È solo dopo questi tre passaggi che arriva la narrazione. Il racconto delle iniziative passa dall’azione, mai viceversa. Il mezzo, le parole, le immagini, i suoni, i volti vanno scelti con estrema cura. Un brand, soprattutto se grande e noto, ha la capacità di entrare nelle case di milioni di persone e, se lo fa affrontando tematiche sociali, ambientali o politiche, si sta assumendo una grande responsabilità. Il rispetto per la causa che si sceglie di sostenere e per le persone alle quali si parla è imprescindibile.
Con Bonfire, l’agenzia narrativa di cui sono Co-Founder, abbiamo scelto di dedicare una parte del nostro lavoro al racconto responsabile dell’impatto sociale. Lo facciamo scegliendo temi a noi cari coinvolgendo sempre realtà del Terzo Settore con cui collaborare. Lo facciamo attraverso due format video originali, “Nastri” e “Quattro righe”, che giriamo in teatro.

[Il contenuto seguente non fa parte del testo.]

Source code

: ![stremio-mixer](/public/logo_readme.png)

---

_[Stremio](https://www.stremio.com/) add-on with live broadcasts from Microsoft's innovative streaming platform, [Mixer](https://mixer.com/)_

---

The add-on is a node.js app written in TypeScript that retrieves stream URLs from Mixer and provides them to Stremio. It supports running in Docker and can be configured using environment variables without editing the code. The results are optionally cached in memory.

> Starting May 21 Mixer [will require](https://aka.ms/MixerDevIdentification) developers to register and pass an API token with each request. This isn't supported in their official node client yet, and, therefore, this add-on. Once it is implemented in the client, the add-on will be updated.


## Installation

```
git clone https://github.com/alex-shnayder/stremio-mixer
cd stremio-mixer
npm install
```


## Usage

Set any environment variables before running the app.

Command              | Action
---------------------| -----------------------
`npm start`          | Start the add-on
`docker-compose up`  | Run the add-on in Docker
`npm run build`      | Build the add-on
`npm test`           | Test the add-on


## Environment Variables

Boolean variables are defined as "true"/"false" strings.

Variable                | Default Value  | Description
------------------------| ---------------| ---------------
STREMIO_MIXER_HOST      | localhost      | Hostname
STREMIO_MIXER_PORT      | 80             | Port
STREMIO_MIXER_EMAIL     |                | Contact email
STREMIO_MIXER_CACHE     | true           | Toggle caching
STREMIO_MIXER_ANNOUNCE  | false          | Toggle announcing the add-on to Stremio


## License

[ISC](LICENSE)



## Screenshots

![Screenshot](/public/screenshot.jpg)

L’obiettivo è sensibilizzare, diffondere consapevolezza, rompere tabù, ribaltare stigmi e pregiudizi e soprattutto permettere alle persone di agire a supporto di una causa attraverso le realtà con cui collaboriamo. Tra i temi che abbiamo trattato fino a oggi ci sono i disturbi del comportamento alimentare con Animenta, l’immigrazione di prima e seconda generazione con la redazione di The BlackPost e le discriminazioni in ambito oncologico con C’è Tempo ODV.
Al di là di tutto, il più grande augurio che dovremmo farci è che politica e istituzioni riacquisiscano la credibilità perduta e tornino a guidare Paesi e persone nell’affrontare le sfide dei nostri tempi. I brand non possono e non devono sostituirli. Sono però chiamati a dare il proprio contributo. Una chiamata alla quale dovrebbero rispondere in un modo solo: agendo concretamente e, soprattutto, responsabilmente.